VITAL’s objective is to develop innovative processing solutions for foamed b-bTPs, based on three processing value chains chosen based on some commercial-scale processing requirements.
- FIM -
The FIM process consists of a granulated thermoplastic that is blended with a blowing agent, which expands the material, and this blend is injected into a mould. For this kind of process, significant work has been undertaken on the use of supercritical fluid. Otherwise, biopolymers processing variables and characterisation information are still scarce, reducing the implementation of b-bTPs in this value chain.
To address the scarcity of b-TPs information, VITAL will create a unique database of foamed b-bTPs properties that will be critical for future commercial exploitation, while also developing a FIM processing approach based on a Digital Twin with virtual AI control to handle the final characteristics of foam produced.

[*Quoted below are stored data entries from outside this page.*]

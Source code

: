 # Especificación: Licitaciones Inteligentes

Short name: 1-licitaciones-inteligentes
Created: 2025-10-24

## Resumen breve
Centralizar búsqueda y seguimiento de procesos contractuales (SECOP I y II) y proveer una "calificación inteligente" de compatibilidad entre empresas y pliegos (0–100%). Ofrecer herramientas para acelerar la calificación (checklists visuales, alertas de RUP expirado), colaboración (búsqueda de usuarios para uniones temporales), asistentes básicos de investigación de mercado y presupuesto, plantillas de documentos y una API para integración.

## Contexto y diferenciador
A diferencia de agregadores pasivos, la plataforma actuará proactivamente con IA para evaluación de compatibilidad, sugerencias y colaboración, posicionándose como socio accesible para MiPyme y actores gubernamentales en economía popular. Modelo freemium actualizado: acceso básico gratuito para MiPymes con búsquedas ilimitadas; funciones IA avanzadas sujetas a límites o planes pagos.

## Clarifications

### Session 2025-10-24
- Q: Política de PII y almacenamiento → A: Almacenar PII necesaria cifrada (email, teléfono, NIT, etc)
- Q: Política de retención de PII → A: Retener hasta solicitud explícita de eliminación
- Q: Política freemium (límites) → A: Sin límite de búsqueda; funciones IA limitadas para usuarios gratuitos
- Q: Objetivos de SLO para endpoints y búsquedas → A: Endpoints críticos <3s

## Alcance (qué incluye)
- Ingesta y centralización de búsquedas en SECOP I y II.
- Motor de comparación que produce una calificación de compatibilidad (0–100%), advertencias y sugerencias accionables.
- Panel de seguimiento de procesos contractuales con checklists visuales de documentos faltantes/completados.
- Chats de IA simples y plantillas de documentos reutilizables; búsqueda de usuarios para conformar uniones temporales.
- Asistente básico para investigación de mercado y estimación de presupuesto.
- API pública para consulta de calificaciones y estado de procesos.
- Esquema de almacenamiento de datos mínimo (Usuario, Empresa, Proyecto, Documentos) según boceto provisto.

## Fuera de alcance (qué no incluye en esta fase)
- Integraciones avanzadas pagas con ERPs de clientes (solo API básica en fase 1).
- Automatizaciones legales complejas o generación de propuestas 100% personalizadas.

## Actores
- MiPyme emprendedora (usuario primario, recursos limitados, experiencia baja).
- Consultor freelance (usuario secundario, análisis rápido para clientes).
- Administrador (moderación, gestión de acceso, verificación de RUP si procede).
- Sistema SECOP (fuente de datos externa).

- Bead foaming of b-bTPs -
Bead foaming produces small beads that can be moulded into complex parts by welding the beads, usually with steam. This method is used for polypropylene and polystyrene. However, b-bTPs show problems with the use of steam due to hydrolysis-sensibility that causes degradation.
VITAL aims to create a bead foaming process for b-bTPs based on radio frequency. The development of radio frequency moulding technology will increase the use of b-bTPs into the bead foaming process because it removes steam and reduces hydrolysis while reducing energy usage.
- 3D b-bTPs foam printing -
3D printing is the construction of a three-dimensional object from a digital 3D model without needing a pre-existing mould. Those objects could be made of steel or polymers, and there is a different process of 3D printing. The Fused deposition modelling uses filaments of thermoplastic material and is the most common 3D printing process in 2022.
The production of 3D foam printing using b-TPs as raw materials are not developed, so VITAL aims to have achieved a globally unique 3D printing process which uses granulate feedstock and produce foams of different densities.
Reason for applying to HSbooster.eu services
We need help in 1) Determining relevant standards information (biopolymers and recycling materials) for the design and optimisation of materials and/or processes and requirements for target applications; 2) Existing and applicable standards; 3) Reviewing and advice on the impact of results on existing standards and how to add to / or influence standardisation changes; and, 4) Support with road mapping VITAL project results for into supporting the existing and/or upcoming bio-based material standards.
Main standardisation interest
Considers standards when looking at new materials, product design and manufacturing. Closely related to recyclability and circularity by design to influence standards for recycling and reusing b-bTPs.